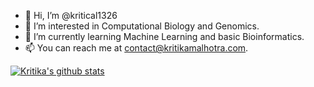 - 👋 Hi, I’m @kritical1326
- 👀 I’m interested in Computational Biology and Genomics.
- 🌱 I’m currently learning Machine Learning and basic Bioinformatics.
- 📫 You can reach me at contact@kritikamalhotra.com.

[![Kritika's github stats](https://github-readme-stats.vercel.app/api?username=kritical1326&count_private=true&show_icons=true&theme=radical&hide_rank=false)](https://github.com/anuraghazra/github-readme-stats)
<!---
kritical1326/kritical1326 is a ✨ special ✨ repository because its `README.md` (this file) appears on your GitHub profile.
You can click the Preview link to take a look at your changes.
- 💞️ I’m looking to collaborate on ...
--->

=======

*What to do*
The lines above that hold "your" are the result; show every one of them.

*Expected answer*
kritical1326/kritical1326 is a ✨ special ✨ repository because its `README.md` (this file) appears on your GitHub profile.
You can click the Preview link to take a look at your changes.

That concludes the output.